## TASK DETAILS
Below are records; how many of their lines contain "Stdout"? Give the number and no other words.

**** MATERIALS PROVIDED ****

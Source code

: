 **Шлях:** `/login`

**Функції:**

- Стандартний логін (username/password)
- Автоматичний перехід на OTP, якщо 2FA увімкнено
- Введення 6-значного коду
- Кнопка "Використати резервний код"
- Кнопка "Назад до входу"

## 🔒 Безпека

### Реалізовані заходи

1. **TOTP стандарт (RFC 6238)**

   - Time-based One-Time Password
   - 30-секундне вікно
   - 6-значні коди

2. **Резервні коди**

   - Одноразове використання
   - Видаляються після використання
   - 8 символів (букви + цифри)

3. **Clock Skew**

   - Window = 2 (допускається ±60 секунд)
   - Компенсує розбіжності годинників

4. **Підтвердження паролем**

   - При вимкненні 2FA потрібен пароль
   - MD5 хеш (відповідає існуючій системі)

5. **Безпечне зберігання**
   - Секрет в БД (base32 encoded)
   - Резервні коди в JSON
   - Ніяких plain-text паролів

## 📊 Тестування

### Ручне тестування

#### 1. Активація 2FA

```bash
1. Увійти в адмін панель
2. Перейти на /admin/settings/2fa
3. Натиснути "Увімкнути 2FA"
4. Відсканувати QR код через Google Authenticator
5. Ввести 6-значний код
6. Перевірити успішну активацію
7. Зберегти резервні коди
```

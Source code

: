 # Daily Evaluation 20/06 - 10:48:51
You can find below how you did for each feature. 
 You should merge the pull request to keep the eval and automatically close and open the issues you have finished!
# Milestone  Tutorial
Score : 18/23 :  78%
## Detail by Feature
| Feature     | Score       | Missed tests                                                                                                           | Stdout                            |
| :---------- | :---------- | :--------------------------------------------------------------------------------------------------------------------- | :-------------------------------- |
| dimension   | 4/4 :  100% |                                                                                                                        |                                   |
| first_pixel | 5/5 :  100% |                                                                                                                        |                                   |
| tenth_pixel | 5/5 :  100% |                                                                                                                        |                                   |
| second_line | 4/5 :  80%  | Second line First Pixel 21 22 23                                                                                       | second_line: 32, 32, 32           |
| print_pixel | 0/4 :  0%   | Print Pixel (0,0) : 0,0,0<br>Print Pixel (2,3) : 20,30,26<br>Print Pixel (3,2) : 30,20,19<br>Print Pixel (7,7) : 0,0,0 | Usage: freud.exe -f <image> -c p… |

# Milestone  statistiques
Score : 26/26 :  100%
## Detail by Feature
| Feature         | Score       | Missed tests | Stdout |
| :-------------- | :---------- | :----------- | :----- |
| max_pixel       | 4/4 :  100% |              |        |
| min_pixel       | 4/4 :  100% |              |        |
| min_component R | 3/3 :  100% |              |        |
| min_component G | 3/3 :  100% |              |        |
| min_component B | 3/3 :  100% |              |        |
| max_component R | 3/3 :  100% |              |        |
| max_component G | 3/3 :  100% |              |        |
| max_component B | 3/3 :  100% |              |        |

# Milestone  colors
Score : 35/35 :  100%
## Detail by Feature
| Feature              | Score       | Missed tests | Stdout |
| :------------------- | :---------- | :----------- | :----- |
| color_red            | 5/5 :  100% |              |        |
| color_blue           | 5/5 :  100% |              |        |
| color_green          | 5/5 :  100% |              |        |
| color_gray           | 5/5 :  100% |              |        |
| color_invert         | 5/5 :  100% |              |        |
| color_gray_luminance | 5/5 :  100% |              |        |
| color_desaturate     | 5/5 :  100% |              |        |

****

## EXERCISE OUTPUT
3